____ Records supplied
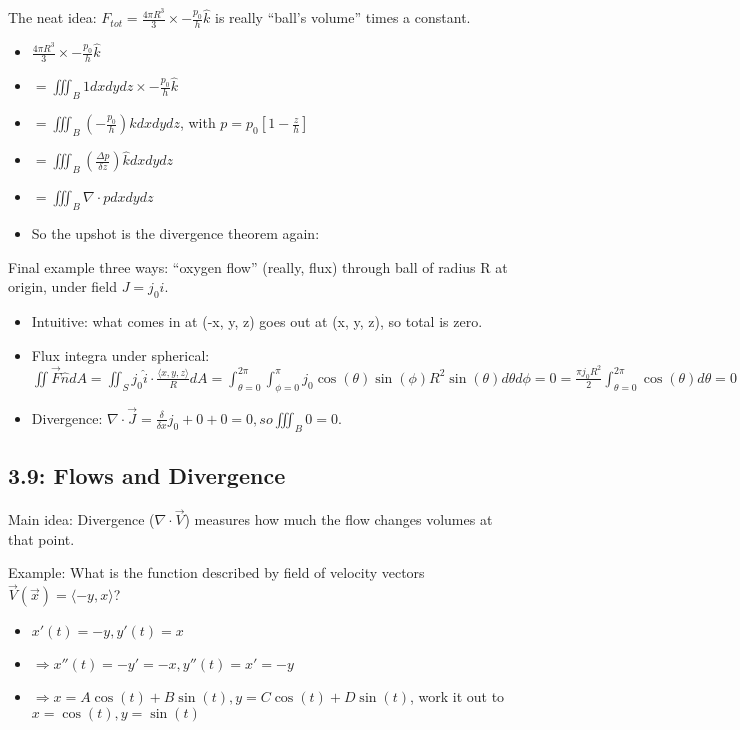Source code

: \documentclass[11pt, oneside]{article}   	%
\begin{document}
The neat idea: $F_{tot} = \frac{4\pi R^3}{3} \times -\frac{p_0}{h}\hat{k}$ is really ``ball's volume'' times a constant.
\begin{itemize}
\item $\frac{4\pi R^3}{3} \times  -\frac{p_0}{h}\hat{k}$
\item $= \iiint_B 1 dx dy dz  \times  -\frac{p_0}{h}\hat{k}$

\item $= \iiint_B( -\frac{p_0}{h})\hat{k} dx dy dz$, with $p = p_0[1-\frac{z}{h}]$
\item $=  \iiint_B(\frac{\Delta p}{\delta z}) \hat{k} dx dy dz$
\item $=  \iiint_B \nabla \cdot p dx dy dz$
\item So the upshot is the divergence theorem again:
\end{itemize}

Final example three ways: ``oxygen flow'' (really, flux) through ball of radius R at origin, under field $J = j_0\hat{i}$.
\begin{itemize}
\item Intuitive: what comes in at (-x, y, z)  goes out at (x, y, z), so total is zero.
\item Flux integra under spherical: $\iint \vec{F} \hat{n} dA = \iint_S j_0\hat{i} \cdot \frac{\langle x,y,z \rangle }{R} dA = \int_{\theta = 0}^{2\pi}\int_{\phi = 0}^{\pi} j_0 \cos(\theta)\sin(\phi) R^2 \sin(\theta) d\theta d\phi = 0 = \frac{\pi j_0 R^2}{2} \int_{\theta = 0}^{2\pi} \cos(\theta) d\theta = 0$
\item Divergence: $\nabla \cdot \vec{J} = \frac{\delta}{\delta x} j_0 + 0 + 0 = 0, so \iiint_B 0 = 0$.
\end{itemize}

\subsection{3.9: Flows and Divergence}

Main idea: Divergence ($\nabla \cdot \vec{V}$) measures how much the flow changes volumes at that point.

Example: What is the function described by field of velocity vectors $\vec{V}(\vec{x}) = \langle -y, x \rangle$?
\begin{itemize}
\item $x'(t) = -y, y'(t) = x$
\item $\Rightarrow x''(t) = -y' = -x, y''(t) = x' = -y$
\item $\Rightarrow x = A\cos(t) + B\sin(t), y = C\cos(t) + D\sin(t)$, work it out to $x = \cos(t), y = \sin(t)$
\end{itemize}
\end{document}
________
● **Exercise brief**
From the records above, copy only the lines starting with the line that holds "So the upshot" and going on through the line that holds "total is zero.", exactly as written.

● **Exercise response**
\item So the upshot is the divergence theorem again:
\end{itemize}

Final example three ways: ``oxygen flow'' (really, flux) through ball of radius R at origin, under field $J = j_0\hat{i}$.
\begin{itemize}
\item Intuitive: what comes in at (-x, y, z)  goes out at (x, y, z), so total is zero.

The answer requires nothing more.